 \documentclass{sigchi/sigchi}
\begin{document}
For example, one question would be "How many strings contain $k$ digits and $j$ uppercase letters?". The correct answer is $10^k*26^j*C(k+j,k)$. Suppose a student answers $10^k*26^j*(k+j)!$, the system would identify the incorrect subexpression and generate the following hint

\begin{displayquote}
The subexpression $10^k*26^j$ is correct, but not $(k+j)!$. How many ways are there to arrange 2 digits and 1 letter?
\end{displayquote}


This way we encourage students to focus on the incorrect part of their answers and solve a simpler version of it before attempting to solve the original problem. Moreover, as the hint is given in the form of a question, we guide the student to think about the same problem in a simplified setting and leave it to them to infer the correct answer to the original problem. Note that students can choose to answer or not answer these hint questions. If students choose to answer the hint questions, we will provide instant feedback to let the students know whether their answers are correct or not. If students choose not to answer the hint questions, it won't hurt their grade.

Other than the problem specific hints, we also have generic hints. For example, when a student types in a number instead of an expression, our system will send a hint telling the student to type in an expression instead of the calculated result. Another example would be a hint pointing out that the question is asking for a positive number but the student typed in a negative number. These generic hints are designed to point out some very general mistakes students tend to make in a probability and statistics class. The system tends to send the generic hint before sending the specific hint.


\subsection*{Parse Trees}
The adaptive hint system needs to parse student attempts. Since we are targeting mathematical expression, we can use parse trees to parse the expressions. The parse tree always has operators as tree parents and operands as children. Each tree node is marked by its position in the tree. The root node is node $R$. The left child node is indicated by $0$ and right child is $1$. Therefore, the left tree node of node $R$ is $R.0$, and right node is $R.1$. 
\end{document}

::::

## DIRECTIONS FOR THIS TASK
Reproduce the entries exactly, each one as given.

## OUTPUT BELOW
 \documentclass{sigchi/sigchi}
\begin{document}
For example, one question would be "How many strings contain $k$ digits and $j$ uppercase letters?". The correct answer is $10^k*26^j*C(k+j,k)$. Suppose a student answers $10^k*26^j*(k+j)!$, the system would identify the incorrect subexpression and generate the following hint

\begin{displayquote}
The subexpression $10^k*26^j$ is correct, but not $(k+j)!$. How many ways are there to arrange 2 digits and 1 letter?
\end{displayquote}


This way we encourage students to focus on the incorrect part of their answers and solve a simpler version of it before attempting to solve the original problem. Moreover, as the hint is given in the form of a question, we guide the student to think about the same problem in a simplified setting and leave it to them to infer the correct answer to the original problem. Note that students can choose to answer or not answer these hint questions. If students choose to answer the hint questions, we will provide instant feedback to let the students know whether their answers are correct or not. If students choose not to answer the hint questions, it won't hurt their grade.

Other than the problem specific hints, we also have generic hints. For example, when a student types in a number instead of an expression, our system will send a hint telling the student to type in an expression instead of the calculated result. Another example would be a hint pointing out that the question is asking for a positive number but the student typed in a negative number. These generic hints are designed to point out some very general mistakes students tend to make in a probability and statistics class. The system tends to send the generic hint before sending the specific hint.


\subsection*{Parse Trees}
The adaptive hint system needs to parse student attempts. Since we are targeting mathematical expression, we can use parse trees to parse the expressions. The parse tree always has operators as tree parents and operands as children. Each tree node is marked by its position in the tree. The root node is node $R$. The left child node is indicated by $0$ and right child is $1$. Therefore, the left tree node of node $R$ is $R.0$, and right node is $R.1$. 
\end{document}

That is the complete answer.